Вдруг темный неподвижный партер ожил и, к великому удивлению лож и, особенно, самого министра, разразился аплодисментами; Ришелье признательно раскланялся; но тут же замер, обнаружив, что рукоплескания прерывают актеров всякий раз, когда они намереваются продолжать игру. Король велел отдернуть до сих пор спущенные занавески своей ложи, дабы понять, чем вызван этот бурный восторг; придворные перегнулись через барьеры лож; тут все заметили среди публики, сидящей на сцене, бедно одетого молодого человека, который с трудом отыскал себе свободное место; все взоры обратились к нему. Он казался очень смущенным и старался закрыться черным, слишком коротким плащом. Сид! Сид! — кричал партер, не переставая аплодировать. Испуганный Корнель убежал за кулисы, и вновь наступила тишина.
Кардинал, вне себя от гнева, приказал задернуть занавески ложи и отбыл в свои покои.
Вот тут-то разыгралась другая сцена, издавна подготовленная Жозефом, который перед отъездом из Парижа наставил на этот счет людей из свиты Ришелье. Кардинал Мазарини крикнул, что его высокопреосвященство проще всего вынести через длинное застекленное окно, которое находилось на высоте двух футов от пола и вело во внутренние дворцовые покои; он приказал распахнуть это окно, и пажи пронесли в него кресло. Тотчас же сотни голосов провозгласили исполнение великого пророчества Нострадамуса. Люди переговаривались вполголоса: «Красный колпак — это монсеньер кардинал; сорок унций — это Сен-Мар; все кончится — это де Ту: какое значительное предзнаменование! Его высокопреосвященство властвует и над будущим и над настоящим!»

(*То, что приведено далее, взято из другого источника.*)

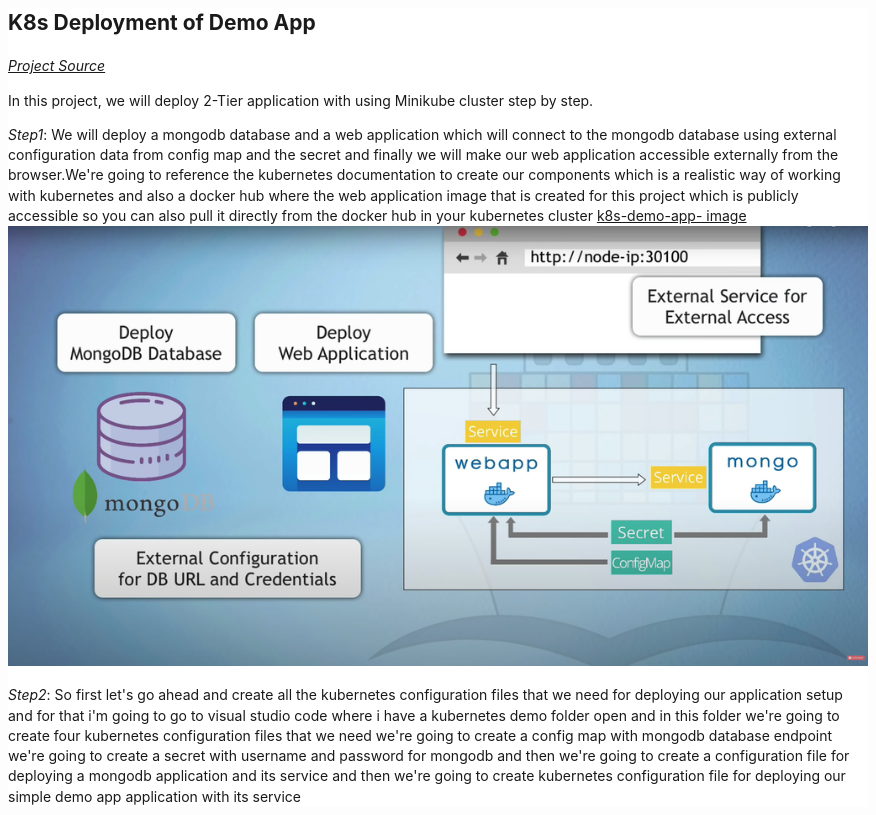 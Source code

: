 ## K8s Deployment of Demo App

[*Project Source*](https://www.youtube.com/watch?v=X48VuDVv0do&t=8171s&ab_channel=TechWorldwithNana)

In this project, we will deploy 2-Tier application with using Minikube cluster step by step. 

*Step1*: We will deploy a mongodb database and a web application
which will connect to the mongodb database using external configuration data from config map and the secret and finally we will make our web application accessible externally from the browser.We're going to reference the kubernetes documentation to create our components which is a realistic way of working with kubernetes and also a docker hub where the web application image that is created for this project  which is publicly accessible so you can also pull it directly from the docker hub in your kubernetes cluster [k8s-demo-app- image](https://hub.docker.com/r/nanajanashia/k8s-demo-app)
![](images/Step1.png)

*Step2*:
So first let's go ahead and create all the kubernetes configuration files that we need for deploying our application setup and for that i'm going to go to visual studio code where i have a kubernetes demo folder open and in this folder we're going to create four kubernetes configuration files that we need we're going to create a config map with mongodb database endpoint we're going to create a secret with username and password for mongodb and then we're going to create a configuration file for deploying a mongodb application and its service and then we're going to create kubernetes configuration file for deploying our simple demo app application with its service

Ришелье плыл на своем передвижном троне по длинным роскошным галереям, слушая сладостный шепот этой новой лести; но нечувствительный к шуму голосов, обожествляющих его гений, он отдал бы все их речи за одно слово, одно движение застывшего, непреклонного народа, пусть даже это слово было бы криком ненависти; ибо вопли можно заглушить, но как отомстить за молчание? Из рук народа можно вырвать оружие, но кто помешает ему ждать? Преследуемый назойливым призраком публичного мнения, мрачный министр почувствовал себя в безопасности лишь в глубине своего дворца, среди трепещущих, подобострастных придворных, поклонение которых вскоре отвлекло его от мысли о том, что горстка людей посмела не восхищаться им. Он приказал поместить свое кресло, словно королевский трон, посреди просторных дворцовых покоев и принялся внимательно считать, сколько могущественных и покорных вельмож окружают его: он сосчитал их и восхитился собой. Главы всех знатных семей, князья церкви, председатели всех парламентов, губернаторы всех провинций, маршалы и главнокомандующие армией, нунций, послы всех государств, посланники и сенаторы многих республик неподвижно, раболепно стояли вокруг, как бы ожидая его приказаний. Никто уже не смел выдержать его взгляд, никто не смел вымолвить слово ему наперекор, затаить не согласное с ним мнение или хотя бы возыметь самостоятельную мысль. Безмолвная Европа внимала ему в лице своих представителей. Время от времени он властно возвышал голос и бросал этому пышному сборищу благосклонное слово, как бросают медяк в толпу бедняков. И тогда по горделивому взгляду и самодовольной осанке можно было сразу узнать вельможу, осчастливленного подобной милостью; у всех на глазах он вдруг преображался, словно поднявшись на ступень в иерархии власти, — таким неожиданным поклонением и лестью окружали придворные этого счастливца, мелкую радость которого кардинал едва ли замечал. Гастон Орлеанский и герцог Буйонский стояли в толпе, но министр не соблаговолил обратиться к ним; он намекнул только, что было бы неплохо разрушить несколько крепостей, долго говорил о необходимости мостовых и тротуаров на парижских улицах и сказал в двух словах Тюренну, что его следовало бы послать в Италию, в армию принца Тома, где ему надлежит получить маршальский жезл.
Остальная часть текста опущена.